Several of Soares' teammates joined him on the ground in celebration, but the rookie defender said he would have gladly swapped his tally for all three points at the end of the night.

“It's cool, but I'd rather win than score, obviously,” Soares said. "I'd trade it for a win.”

Narrow decision falls Caraglio's way

Revolution coach Steve Nicol wanted to insert Pat Phelan into the match with a half-hour remaining to increase his numbers in midfield and protect a two-goal lead.

Nicol's corresponding decision to shift to a 4-5-1 formation to solidify the defensive shape after Freddy Adu's early second-half goal meant that one of the two strikers – Milton Caraglio or Rajko Lekic – needed to come off the field.

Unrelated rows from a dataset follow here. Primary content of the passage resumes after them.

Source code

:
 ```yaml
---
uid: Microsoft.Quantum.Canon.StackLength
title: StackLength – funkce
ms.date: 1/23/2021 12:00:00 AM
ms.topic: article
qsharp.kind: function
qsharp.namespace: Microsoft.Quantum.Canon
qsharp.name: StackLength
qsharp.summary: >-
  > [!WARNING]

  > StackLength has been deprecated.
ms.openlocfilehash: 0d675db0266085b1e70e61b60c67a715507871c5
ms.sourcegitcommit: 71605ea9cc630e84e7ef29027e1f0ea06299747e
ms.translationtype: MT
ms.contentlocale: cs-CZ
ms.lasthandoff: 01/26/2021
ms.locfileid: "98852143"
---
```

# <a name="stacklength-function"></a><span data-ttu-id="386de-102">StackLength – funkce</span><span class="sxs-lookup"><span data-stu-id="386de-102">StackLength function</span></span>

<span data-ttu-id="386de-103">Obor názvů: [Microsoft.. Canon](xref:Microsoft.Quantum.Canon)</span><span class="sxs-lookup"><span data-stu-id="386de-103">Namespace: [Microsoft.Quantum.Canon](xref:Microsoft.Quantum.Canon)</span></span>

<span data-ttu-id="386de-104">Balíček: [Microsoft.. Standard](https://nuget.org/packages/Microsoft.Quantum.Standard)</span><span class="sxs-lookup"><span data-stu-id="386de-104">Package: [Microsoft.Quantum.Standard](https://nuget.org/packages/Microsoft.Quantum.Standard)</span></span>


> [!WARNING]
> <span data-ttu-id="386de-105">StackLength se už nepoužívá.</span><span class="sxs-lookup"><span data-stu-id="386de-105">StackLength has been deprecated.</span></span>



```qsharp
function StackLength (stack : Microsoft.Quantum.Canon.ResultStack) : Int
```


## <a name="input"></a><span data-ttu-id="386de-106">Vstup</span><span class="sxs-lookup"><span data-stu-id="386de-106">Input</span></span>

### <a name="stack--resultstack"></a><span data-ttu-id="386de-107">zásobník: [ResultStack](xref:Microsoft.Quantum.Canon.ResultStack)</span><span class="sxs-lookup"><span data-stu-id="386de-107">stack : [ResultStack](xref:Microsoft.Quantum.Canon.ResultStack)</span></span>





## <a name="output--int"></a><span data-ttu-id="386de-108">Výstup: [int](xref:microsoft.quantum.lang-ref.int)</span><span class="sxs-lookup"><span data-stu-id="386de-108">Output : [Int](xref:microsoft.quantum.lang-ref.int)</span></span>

In terms of pure production, Lekic stood out as the likely choice to stay on the field based upon his productivity on the evening. The Danish striker drew and tucked away a penalty kick and provided Benny Feilhaber with the feed for the fourth and final Revolution goal in the first half.

Although Caraglio struggled for much of the evening in comparison to his strike partner, Nicol opted to stick with the more robust Argentine up front to tussle with Philadelphia center backs Danny Califf and Carlos Valdés.

“To be honest, it was a toss of the coin,” Nicol said. “Milton had looked real strong. He was getting a lot of stick – both he and Rajko in the first half, we felt they were being unfairly fouled every time they went for the ball. We thought Milton had that extra little bit of strength holding it up.”

Phelan pulled after scary collision

Phelan eventually ended the match on the sidelines and reduced his team to 10 men after colliding with Califf with four minutes to play in normal time.

The stalwart central midfielder appeared to be knocked out by a errant knee to his jaw and spent several minutes on the ground receiving medical attention after the incident.

Despite stating his desire to return to the match after walking off the field under his own power, Phelan – a player who has battled concussion issues over the past couple of seasons – eventually conceded defeat after Nicol and head athletic trainer Sean Kupiec made it clear that he would not feature again in the match.

“No surprise that Pat came off and said he was OK, but his legs were out for a couple of minutes and then he said he's OK,” Nicol said. “There wasn't any way that we were taking a chance on something happening to Pat over a game of football. That's the bottom line.”

In order to compensate for Phelan's absence and the corresponding reduction to 10 men with all three substitutions used earlier in the match, Nicol revamped his defensive shape in the waning stages of the contest.

“We had to go four and four, plus get Milton to come a little bit deeper,” Nicol said. “We were just trying to be solid.”